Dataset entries
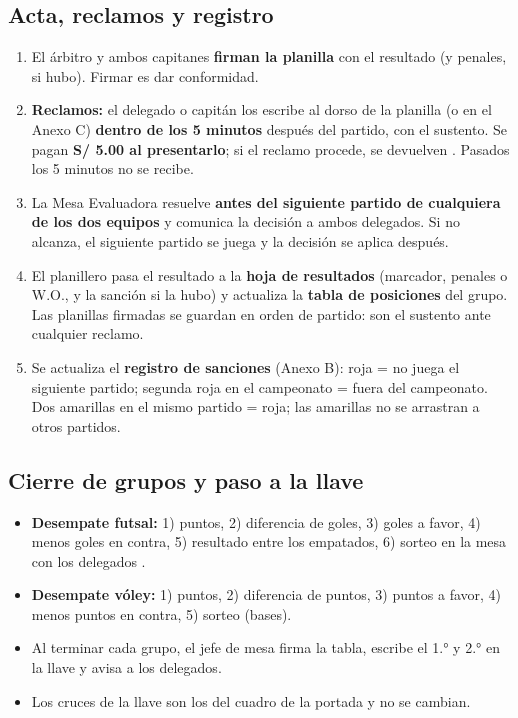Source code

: \subsection{Acta, reclamos y registro}
\begin{enumerate}
	\item El árbitro y ambos capitanes \textbf{firman la planilla} con el resultado (y penales, si hubo). Firmar es dar conformidad.
	\item \textbf{Reclamos:} el delegado o capitán los escribe al dorso de la planilla (o en el Anexo C) \textbf{dentro de los 5 minutos} después del partido, con el sustento. Se pagan \textbf{S/ 5.00 al presentarlo}; si el reclamo procede, se devuelven . Pasados los 5 minutos no se recibe.
	\item La Mesa Evaluadora resuelve \textbf{antes del siguiente partido de cualquiera de los dos equipos} y comunica la decisión a ambos delegados. Si no alcanza, el siguiente partido se juega y la decisión se aplica después.
	\item El planillero pasa el resultado a la \textbf{hoja de resultados} (marcador, penales o W.O., y la sanción si la hubo) y actualiza la \textbf{tabla de posiciones} del grupo. Las planillas firmadas se guardan en orden de partido: son el sustento ante cualquier reclamo.
	\item Se actualiza el \textbf{registro de sanciones} (Anexo B): roja = no juega el siguiente partido; segunda roja en el campeonato = fuera del campeonato. Dos amarillas en el mismo partido = roja; las amarillas no se arrastran a otros partidos.
\end{enumerate}

\subsection{Cierre de grupos y paso a la llave}
\begin{itemize}
	\item \textbf{Desempate futsal:} 1) puntos, 2) diferencia de goles, 3) goles a favor, 4) menos goles en contra, 5) resultado entre los empatados, 6) sorteo en la mesa con los delegados .
	\item \textbf{Desempate vóley:} 1) puntos, 2) diferencia de puntos, 3) puntos a favor, 4) menos puntos en contra, 5) sorteo (bases).
	\item Al terminar cada grupo, el jefe de mesa firma la tabla, escribe el 1.° y 2.° en la llave y avisa a los delegados.
	\item Los cruces de la llave son los del cuadro de la portada y no se cambian.
\end{itemize}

**WHAT TO WORK ON**
When the word "sustento" shows up in a line of the entries, pull that line out.

**EXERCISE OUTPUT**
	\item \textbf{Reclamos:} el delegado o capitán los escribe al dorso de la planilla (o en el Anexo C) \textbf{dentro de los 5 minutos} después del partido, con el sustento. Se pagan \textbf{S/ 5.00 al presentarlo}; si el reclamo procede, se devuelven . Pasados los 5 minutos no se recibe.
	\item El planillero pasa el resultado a la \textbf{hoja de resultados} (marcador, penales o W.O., y la sanción si la hubo) y actualiza la \textbf{tabla de posiciones} del grupo. Las planillas firmadas se guardan en orden de partido: son el sustento ante cualquier reclamo.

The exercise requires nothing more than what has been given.